Connectify had successfully crowdfunded before. In one month, it raised more than double its goal of $50,000 for Dispatch, its software that lets you combine multiple internet connections for faster browsing.
So when it came to launching Switchboard, a similar product that speeds up video streams, uploads and downloads, the 12-person Center City company again turned to Kickstarter in order to build a community of passionate users for the software, said Connectify president Bhana Grover.
But in ten days, after raising nearly a quarter of its $100,000 goal, Connectify shut the Kickstarter down. The decision wasn’t driven by a lack of faith in the campaign, said CEO Alex Gizis. Connectify shut the campaign down because in those ten days, the Kickstarter acted as a low-cost way to test the market and made the company realize it didn’t need to crowdfund Switchboard.
Once Connectify started marketing the Kickstarter, it heard from many people and organizations that were interested but wanted their own Switchboard, rather than connecting to Switchboard in the cloud, which is what the company had originally planned.
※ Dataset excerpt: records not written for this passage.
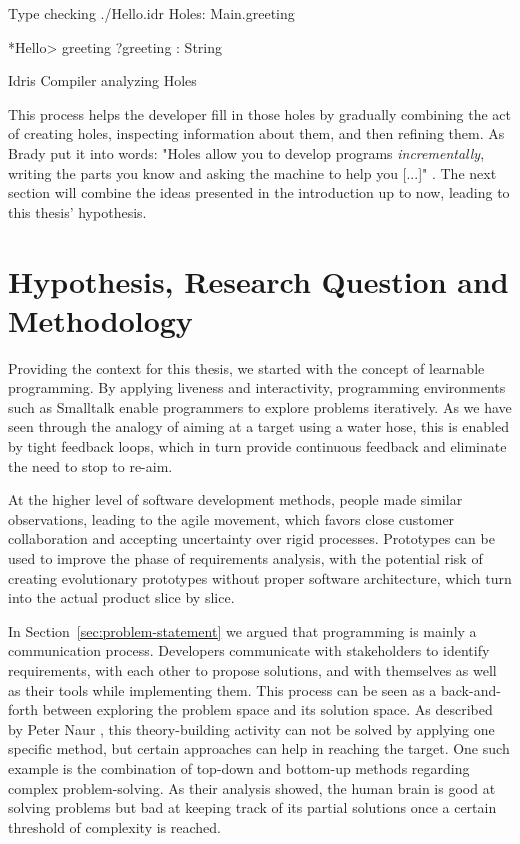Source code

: \begin{program}
\begin{GenericCode}
Type checking ./Hello.idr
Holes: Main.greeting

*Hello> greeting
?greeting : String
\end{GenericCode}
\caption{Idris Compiler analyzing Holes}
\label{fig:idris-compiler-holes}
\end{program}

This process helps the developer fill in those holes by gradually combining the act of creating holes, inspecting information about them, and then refining them.
As Brady put it into words: "Holes allow you to develop programs \emph{incrementally}, writing the parts you know and asking the machine to help you [...]" \cite{brady_type-driven_2017}.
The next section will combine the ideas presented in the introduction up to now, leading to this thesis' hypothesis.


\section{Hypothesis, Research Question and Methodology}
\label{sec:hypothesis}
Providing the context for this thesis, we started with the concept of learnable programming.
By applying liveness and interactivity, programming environments such as Smalltalk enable programmers to explore problems iteratively.
As we have seen through the analogy of aiming at a target using a water hose, this is enabled by tight feedback loops, which in turn provide continuous feedback and eliminate the need to stop to re-aim.

At the higher level of software development methods, people made similar observations, leading to the agile movement, which favors close customer collaboration and accepting uncertainty over rigid processes.
Prototypes can be used to improve the phase of requirements analysis, with the potential risk of creating evolutionary prototypes without proper software architecture, which turn into the actual product slice by slice.

In Section~\ref{sec:problem-statement} we argued that programming is mainly a communication process.
Developers communicate with stakeholders to identify requirements, with each other to propose solutions, and with themselves as well as their tools while implementing them.
This process can be seen as a back-and-forth between exploring the problem space and its solution space.
As described by Peter Naur \cite{naur_programming_1985}, this theory-building activity can not be solved by applying one specific method, but certain approaches can help in reaching the target.
One such example is the combination of top-down and bottom-up methods regarding complex problem-solving.
As their analysis showed, the human brain is good at solving problems but bad at keeping track of its partial solutions once a certain threshold of complexity is reached.

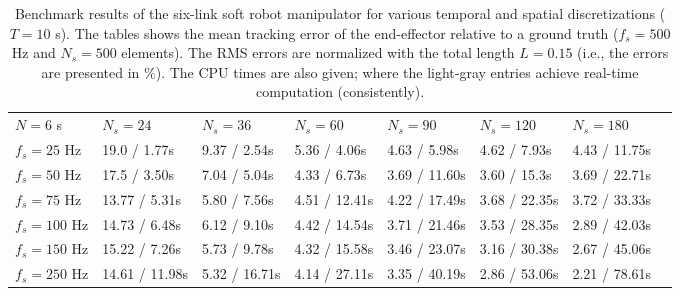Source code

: \begin{sidewaystable}[!t]
\caption{Benchmark results of the six-link soft robot manipulator for various temporal and spatial discretizations ($T =10$ s). The tables shows the mean tracking error of the end-effector relative to a ground truth ($f_s = 500$ Hz and $N_s = 500$ elements). The RMS errors are normalized with the total length $L = 0.15$ (i.e., the errors are presented in $\%$). The CPU times are also given; where the light-gray entries achieve real-time computation (consistently).  \label{tab:benchmark_table}}
\centering

\begin{tabular}{l|lllllll}
$N = 6$ s  & $N_s = 24$ & $N_s =36$ &  $N_s =60$ &  $N_s = 90$ & $N_s = 120$ & $N_s =180$ \\[0.15em]
$f_s = 25$ Hz &  \textcolor{deepcolor}{\small{19.0 / 1.77s }} &  \textcolor{deepcolor}{\small{9.37 / 2.54s }} & \textcolor{deepcolor}{\small{5.36 / 4.06s }} &  \textcolor{deepcolor}{\small{4.63 / 5.98s }} &  \textcolor{deepcolor}{\small{4.62 / 7.93s}} & \small{4.43 / 11.75s } \\ [0.5em]
$f_s = 50$ Hz &  \textcolor{deepcolor}{\small{17.5 / 3.50s }} &  \textcolor{deepcolor}{\small{7.04 / 5.04s }} &  \textcolor{deepcolor}{\small{4.33 / 6.73s}} & \small{3.69 / 11.60s } & \small{3.60 / 15.3s} & \small{3.69 / 22.71s } \\ [0.5em]
$f_s = 75$ Hz &  \textcolor{deepcolor}{\small{13.77 / 5.31s}} &  \textcolor{deepcolor}{\small{5.80 / 7.56s}} & \small{4.51 / 12.41s} & \small{4.22 / 17.49s} & \small{3.68 / 22.35s} & \small{3.72 / 33.33s} \\ [0.5em]
$f_s = 100$ Hz &  \textcolor{deepcolor}{\small{14.73 / 6.48s}} &  \textcolor{deepcolor}{\small{6.12 / 9.10s}} & \small{4.42 / 14.54s} & \small{3.71 / 21.46s} & \small{3.53 / 28.35s} & \small{2.89 / 42.03s} \\ [0.5em]
$f_s = 150$ Hz &  \textcolor{deepcolor}{\small{15.22 / 7.26s}} &  \textcolor{deepcolor}{\small{5.73 / 9.78s}} & \small{4.32 / 15.58s} & \small{3.46 / 23.07s} & \small{3.16 / 30.38s } & \small{2.67 / 45.06s } \\ [0.5em]
$f_s = 250$ Hz & {\small{14.61 / 11.98s}} & \small{5.32 / 16.71s} & \small{4.14 / 27.11s} & \small{3.35 / 40.19s} & \small{2.86 / 53.06s } & \small{2.21 / 78.61s } \\[0.5em]
\end{tabular}
\end{sidewaystable}

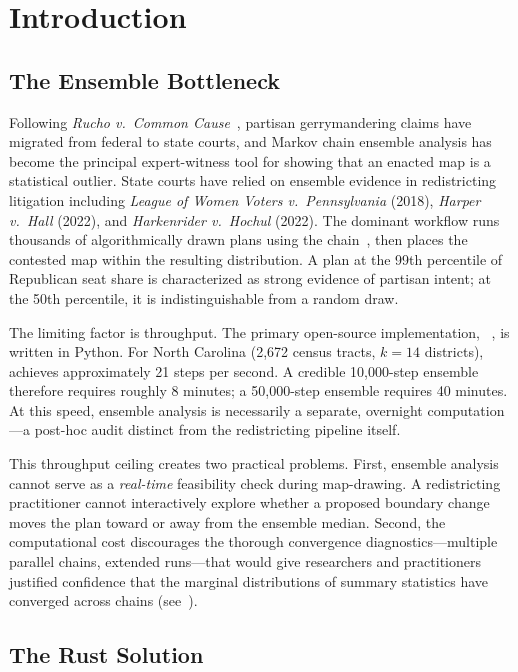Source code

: \section{Introduction}
\label{sec:introduction}

\subsection{The Ensemble Bottleneck}

Following \textit{Rucho v.\ Common Cause}~\citep{scotus2019rucho}, partisan
gerrymandering claims have migrated from federal to state courts, and Markov
chain ensemble analysis has become the principal expert-witness tool for
showing that an enacted map is a statistical outlier.
State courts have relied on ensemble evidence in redistricting litigation
including \textit{League of Women Voters v.\ Pennsylvania} (2018),
\textit{Harper v.\ Hall} (2022), and \textit{Harkenrider v.\ Hochul} (2022).
The dominant workflow runs thousands of algorithmically drawn plans using
the \recom{} chain~\citep{deford2021recombination}, then places the contested
map within the resulting distribution.
A plan at the 99th percentile of Republican seat share is characterized as
strong evidence of partisan intent; at the 50th percentile, it is
indistinguishable from a random draw.

The limiting factor is throughput.
The primary open-source implementation, \gc{}~\citep{gerrychain2021},
is written in Python.
For North Carolina (2{,}672 census tracts, $k=14$ districts), \gc{}
achieves approximately 21 steps per second.
A credible 10{,}000-step ensemble therefore requires roughly 8 minutes;
a 50{,}000-step ensemble requires 40 minutes.
At this speed, ensemble analysis is necessarily a separate, overnight
computation---a post-hoc audit distinct from the redistricting pipeline
itself.

This throughput ceiling creates two practical problems.
First, ensemble analysis cannot serve as a \emph{real-time} feasibility
check during map-drawing.
A redistricting practitioner cannot interactively explore whether a
proposed boundary change moves the plan toward or away from the ensemble
median.
Second, the computational cost discourages the thorough convergence
diagnostics---multiple parallel chains, extended runs---that would give
researchers and practitioners justified confidence that the marginal
distributions of summary statistics have converged across chains
(see~\citealt{dellaLibera2026g4}).

\subsection{The Rust Solution}

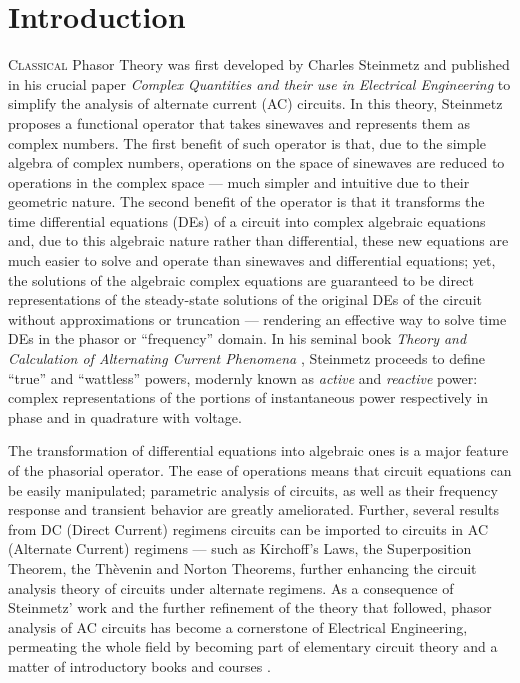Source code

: \chapter{Introduction}\label{chapter:intro}

	\lettrine{C}{lassical} Phasor Theory was first developed by Charles Steinmetz and published in his crucial paper \textit{Complex Quantities and their use in Electrical Engineering}  to simplify the analysis of alternate current (AC) circuits. In this theory, Steinmetz proposes a functional operator that takes sinewaves and represents them as complex numbers. The first benefit of such operator is that, due to the simple algebra of complex numbers, operations on the space of sinewaves are reduced to operations in the complex space — much simpler and intuitive due to their geometric nature. The second benefit of the operator is that it transforms the time differential equations (DEs) of a circuit into complex algebraic equations and, due to this algebraic nature rather than differential, these new equations are much easier to solve and operate than sinewaves and differential equations; yet, the solutions of the algebraic complex equations are guaranteed to be direct representations of the steady-state solutions of the original DEs of the circuit without approximations or truncation — rendering an effective way to solve time DEs in the phasor or ``frequency'' domain. In his seminal book \textit{Theory and Calculation of Alternating Current Phenomena} , Steinmetz proceeds to define ``true'' and ``wattless'' powers, modernly known as \textit{active} and \textit{reactive} power: complex representations of the portions of instantaneous power respectively in phase and in quadrature with voltage.

	The transformation of differential equations into algebraic ones is a major feature of the phasorial operator. The ease of operations means that circuit equations can be easily manipulated; parametric analysis of circuits, as well as their frequency response and transient behavior are greatly ameliorated. Further, several results from DC (Direct Current) regimens circuits can be imported to circuits in AC (Alternate Current) regimens — such as Kirchoff's Laws, the Superposition Theorem, the Thèvenin and Norton Theorems, further enhancing the circuit analysis theory of circuits under alternate regimens. As a consequence of Steinmetz' work and the further refinement of the theory that followed, phasor analysis of AC circuits has become a cornerstone of Electrical Engineering, permeating the whole field by becoming part of elementary circuit theory and a matter of introductory books and courses .

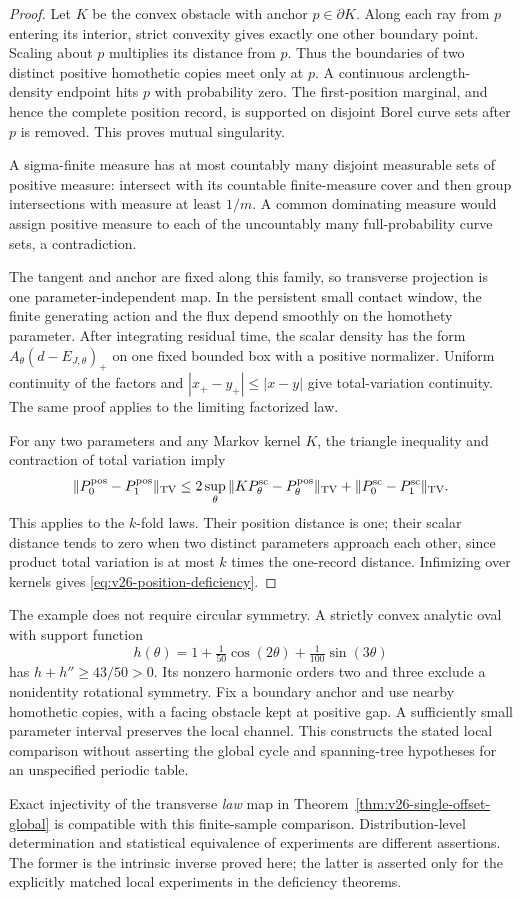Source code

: \begin{proof}
Let \(K\) be the convex obstacle with anchor \(p\in\partial K\).  Along
each ray from \(p\) entering its interior, strict convexity gives exactly
one other boundary point.  Scaling about \(p\) multiplies its distance
from \(p\).  Thus the boundaries of two distinct positive homothetic
copies meet only at \(p\).  A continuous arclength-density endpoint hits
\(p\) with probability zero.  The first-position marginal, and hence the
complete position record, is supported on disjoint Borel curve sets after
\(p\) is removed.  This proves mutual singularity.

A sigma-finite measure has at most countably many disjoint measurable sets
of positive measure: intersect with its countable finite-measure cover and
then group intersections with measure at least \(1/m\).  A common dominating
measure would assign positive measure to each of the uncountably many
full-probability curve sets, a contradiction.

The tangent and anchor are fixed along this family, so transverse projection
is one parameter-independent map.  In the persistent small contact window,
the finite generating action and the flux depend smoothly on the homothety
parameter.  After integrating residual time, the scalar density has the
form \(A_\theta(d-E_{J,\theta})_+\) on one fixed bounded box with a positive
normalizer.  Uniform continuity of the factors and
\(|x_+-y_+|\le|x-y|\) give total-variation continuity.  The same proof
applies to the limiting factorized law.

For any two parameters and any Markov kernel \(K\), the triangle inequality
and contraction of total variation imply
\[
 \|P^{\rm pos}_0-P^{\rm pos}_1\|_{\rm TV}
 \le 2\sup_\theta\|KP^{\rm sc}_\theta-P^{\rm pos}_\theta\|_{\rm TV}
                 +\|P^{\rm sc}_0-P^{\rm sc}_1\|_{\rm TV}.
\]
This applies to the \(k\)-fold laws.  Their position distance is one; their
scalar distance tends to zero when two distinct parameters approach each
other, since product total variation is at most \(k\) times the one-record
distance.  Infimizing over kernels gives
\eqref{eq:v26-position-deficiency}.
\end{proof}

The example does not require circular symmetry.  A strictly convex analytic
oval with support function
\[
 h(\theta)=1+\tfrac1{50}\cos(2\theta)+\tfrac1{100}\sin(3\theta)
\]
has \(h+h''\ge43/50>0\).  Its nonzero harmonic orders two and three
exclude a nonidentity rotational symmetry.  Fix a boundary anchor and use
nearby homothetic copies, with a facing obstacle kept at positive gap.
A sufficiently small parameter interval preserves the local channel.
This constructs the stated local comparison without asserting the global
cycle and spanning-tree hypotheses for an unspecified periodic table.

Exact injectivity of the transverse \emph{law} map in
Theorem~\ref{thm:v26-single-offset-global} is compatible with this finite-sample
comparison.  Distribution-level determination and statistical equivalence
of experiments are different assertions.  The former is the intrinsic inverse
proved here; the latter is asserted only for the explicitly matched local
experiments in the deficiency theorems.
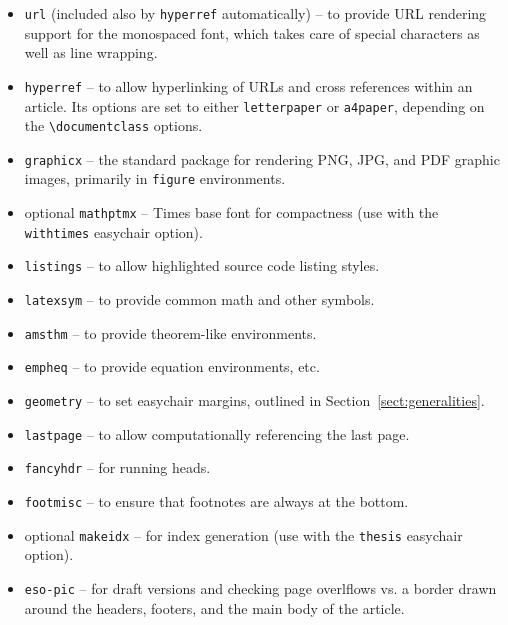 \documentclass[withtimes]{easychair}
\newcommand{\easychair}{\textsf{easychair}}
\begin{document}
\begin{itemize}
\item
\texttt{url} \cite{url-package} (included also by \texttt{hyperref} automatically) -- to provide URL rendering support for the
monospaced font, which takes care of special characters as well as line 
wrapping.

\item
\texttt{hyperref} \cite{hyperref-package} -- to allow hyperlinking of URLs and
cross references within an article.
Its options are set to either \verb+letterpaper+ or \verb+a4paper+, depending
on the \verb+\documentclass+ options.

\item
\texttt{graphicx} \cite{graphicx-package} -- the standard package for rendering
PNG, JPG, and PDF graphic images, primarily in \texttt{figure} environments.

\item
optional \texttt{mathptmx} \cite{mathptmx-package} -- Times base font for compactness
(use with the \texttt{withtimes} {\easychair} option).

\item
\texttt{listings} \cite{listings-package} -- to allow highlighted source code 
listing styles.

\item
\texttt{latexsym} \cite{latexsym-package} -- to provide common math and other 
symbols.

\item
\texttt{amsthm} \cite{amsthm-package} -- to provide {\AmS} theorem-like 
environments.

\item
\texttt{empheq} \cite{empheq-package} -- to provide equation environments, etc.

\item
\texttt{geometry} \cite{geometry-package} -- to set {\easychair} margins, 
outlined in Section~\ref{sect:generalities}.

\item
\texttt{lastpage} \cite{lastpage-package} -- to allow computationally
referencing the last page.

\item
\texttt{fancyhdr} \cite{fancyhdr-package} -- for running heads.

\item
\texttt{footmisc} \cite{footmisc-package} -- to ensure that footnotes are
always at the bottom.

\item
optional \texttt{makeidx} \cite{makeidx-package} -- for index generation
(use with the \texttt{thesis} {\easychair} option).

\item
\texttt{eso-pic} \cite{eso-pic-package} -- for draft versions and checking page
overlflows vs. a border drawn around the headers, footers, and the main body of
the article.

\end{itemize}
\end{document}
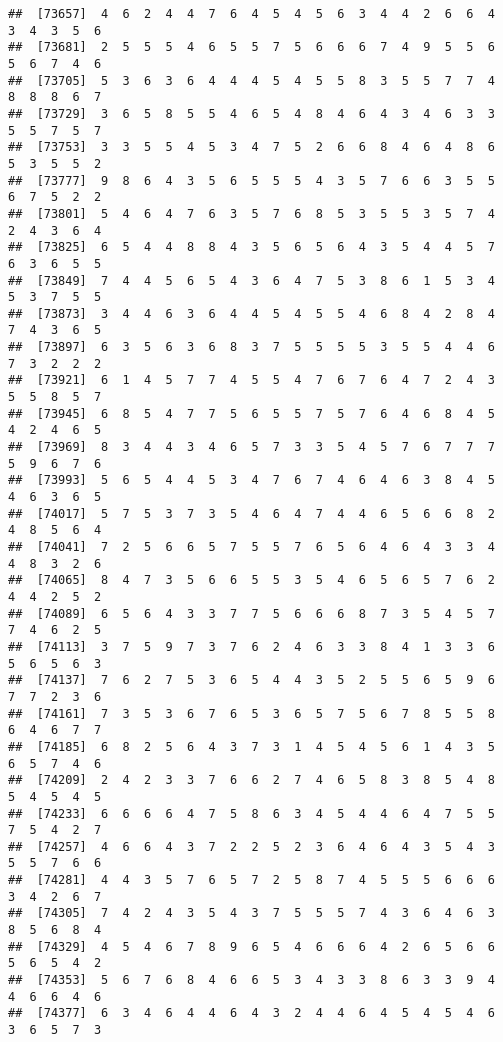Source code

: \documentclass[
]{book}
\begin{document}
\begin{verbatim}
##  [73657]  4  6  2  4  4  7  6  4  5  4  5  6  3  4  4  2  6  6  4  3  4  3  5  6
##  [73681]  2  5  5  5  4  6  5  5  7  5  6  6  6  7  4  9  5  5  6  5  6  7  4  6
##  [73705]  5  3  6  3  6  4  4  4  5  4  5  5  8  3  5  5  7  7  4  8  8  8  6  7
##  [73729]  3  6  5  8  5  5  4  6  5  4  8  4  6  4  3  4  6  3  3  5  5  7  5  7
##  [73753]  3  3  5  5  4  5  3  4  7  5  2  6  6  8  4  6  4  8  6  5  3  5  5  2
##  [73777]  9  8  6  4  3  5  6  5  5  5  4  3  5  7  6  6  3  5  5  6  7  5  2  2
##  [73801]  5  4  6  4  7  6  3  5  7  6  8  5  3  5  5  3  5  7  4  2  4  3  6  4
##  [73825]  6  5  4  4  8  8  4  3  5  6  5  6  4  3  5  4  4  5  7  6  3  6  5  5
##  [73849]  7  4  4  5  6  5  4  3  6  4  7  5  3  8  6  1  5  3  4  5  3  7  5  5
##  [73873]  3  4  4  6  3  6  4  4  5  4  5  5  4  6  8  4  2  8  4  7  4  3  6  5
##  [73897]  6  3  5  6  3  6  8  3  7  5  5  5  5  3  5  5  4  4  6  7  3  2  2  2
##  [73921]  6  1  4  5  7  7  4  5  5  4  7  6  7  6  4  7  2  4  3  5  5  8  5  7
##  [73945]  6  8  5  4  7  7  5  6  5  5  7  5  7  6  4  6  8  4  5  4  2  4  6  5
##  [73969]  8  3  4  4  3  4  6  5  7  3  3  5  4  5  7  6  7  7  7  5  9  6  7  6
##  [73993]  5  6  5  4  4  5  3  4  7  6  7  4  6  4  6  3  8  4  5  4  6  3  6  5
##  [74017]  5  7  5  3  7  3  5  4  6  4  7  4  4  6  5  6  6  8  2  4  8  5  6  4
##  [74041]  7  2  5  6  6  5  7  5  5  7  6  5  6  4  6  4  3  3  4  4  8  3  2  6
##  [74065]  8  4  7  3  5  6  6  5  5  3  5  4  6  5  6  5  7  6  2  4  4  2  5  2
##  [74089]  6  5  6  4  3  3  7  7  5  6  6  6  8  7  3  5  4  5  7  7  4  6  2  5
##  [74113]  3  7  5  9  7  3  7  6  2  4  6  3  3  8  4  1  3  3  6  5  6  5  6  3
##  [74137]  7  6  2  7  5  3  6  5  4  4  3  5  2  5  5  6  5  9  6  7  7  2  3  6
##  [74161]  7  3  5  3  6  7  6  5  3  6  5  7  5  6  7  8  5  5  8  6  4  6  7  7
##  [74185]  6  8  2  5  6  4  3  7  3  1  4  5  4  5  6  1  4  3  5  6  5  7  4  6
##  [74209]  2  4  2  3  3  7  6  6  2  7  4  6  5  8  3  8  5  4  8  5  4  5  4  5
##  [74233]  6  6  6  6  4  7  5  8  6  3  4  5  4  4  6  4  7  5  5  7  5  4  2  7
##  [74257]  4  6  6  4  3  7  2  2  5  2  3  6  4  6  4  3  5  4  3  5  5  7  6  6
##  [74281]  4  4  3  5  7  6  5  7  2  5  8  7  4  5  5  5  6  6  6  3  4  2  6  7
##  [74305]  7  4  2  4  3  5  4  3  7  5  5  5  7  4  3  6  4  6  3  8  5  6  8  4
##  [74329]  4  5  4  6  7  8  9  6  5  4  6  6  6  4  2  6  5  6  6  5  6  5  4  2
##  [74353]  5  6  7  6  8  4  6  6  5  3  4  3  3  8  6  3  3  9  4  4  6  6  4  6
##  [74377]  6  3  4  6  4  4  6  4  3  2  4  4  6  4  5  4  5  4  6  3  6  5  7  3

\end{verbatim}
\end{document}
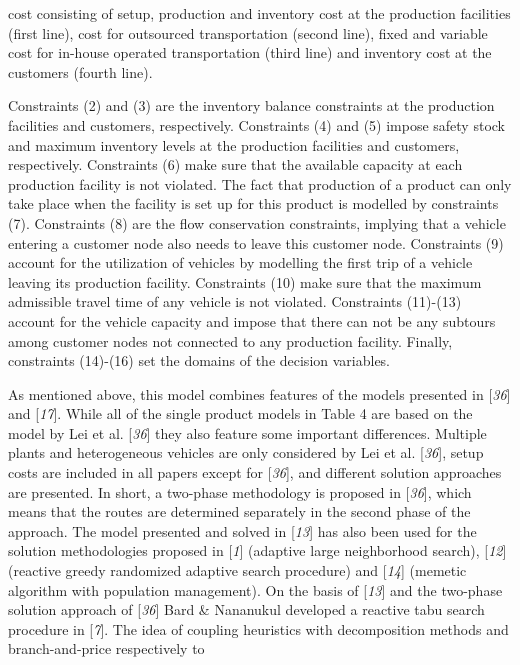  cost consisting of setup, production and inventory cost at the production facilities
 (first line), cost for outsourced transportation (second line), fixed and variable
 cost for in-house operated transportation (third line) and inventory cost at the
 customers (fourth line).\par Constraints (2) and (3) are the inventory balance constraints
 at the production facilities and customers, respectively. Constraints (4) and (5) impose safety stock and maximum inventory levels at the
 production facilities and customers, respectively. Constraints (6) make sure that the available capacity
 at each production facility is not violated. The fact that production of a product
 can only take place when the facility is set up for this product is modelled by
 constraints (7). Constraints (8) are the flow conservation
 constraints, implying that a vehicle entering a customer node also needs to leave
 this customer node. Constraints (9)
 account for the utilization of vehicles by modelling the first trip of a vehicle
 leaving its production facility. Constraints (10) make sure that the maximum admissible travel time of any
 vehicle is not violated. Constraints (11)-(13) account for the
 vehicle capacity and impose that there can not be any subtours among customer nodes
 not connected to any production facility. Finally, constraints (14)-(16) set the domains of the decision variables.\par As mentioned above, this model combines features of the models presented in [\textit{36}] and [\textit{17}]. While all of the single product models in Table 4 are based on the model by Lei et al. [\textit{36}] they also feature some important differences.
 Multiple plants and heterogeneous vehicles are only considered by Lei et al. [\textit{36}], setup costs are included in all papers
 except for [\textit{36}], and different solution
 approaches are presented. In short, a two-phase methodology is proposed in [\textit{36}], which means that the routes are determined
 separately in the second phase of the approach. The model presented and solved in
 [\textit{13}] has also been used for the solution
 methodologies proposed in [\textit{1}] (adaptive large
 neighborhood search), [\textit{12}] (reactive greedy
 randomized adaptive search procedure) and [\textit{14}]
 (memetic algorithm with population management). On the basis of [\textit{13}] and the two-phase solution approach of [\textit{36}] Bard \& Nananukul developed a reactive
 tabu search procedure in [\textit{7}]. The idea of
 coupling heuristics with decomposition methods and branch-and-price respectively to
Connectify realized they could sell a beta version of Switchboard directly to consumers, with the added bonus of getting feedback from its early adopters.
Buy Switchboard for personal or enterprise use here (price range from $90 – $500).
The other reason that Connectify shut down its Kickstarter was that the crowdfunding site isn’t set up to work with businesses, Gizis said. Companies that contacted Connectify were interested in backing Switchboard but couldn’t contribute to the campaign for two reasons, he said:
- Kickstarter doesn’t allow for volume orders. No backer can get multiple rewards for supporting a campaign, and rewards can only contain one to three items. So there’s no way to provide bulk orders of a product through Kickstarter.
- Most companies don’t have a policy on expensing crowdfunding campaigns. “Buying something is one thing, but can they back a crowdfunding campaign?” Gizis wrote in an email. “Most probably work at companies without a policy on that.”
It’s an interesting use of a crowdfunding platform: test the market without actually taking in any funds. That’s a use that Kickstarter, which gets its revenue from a percentage of accrued transactions, might not encourage.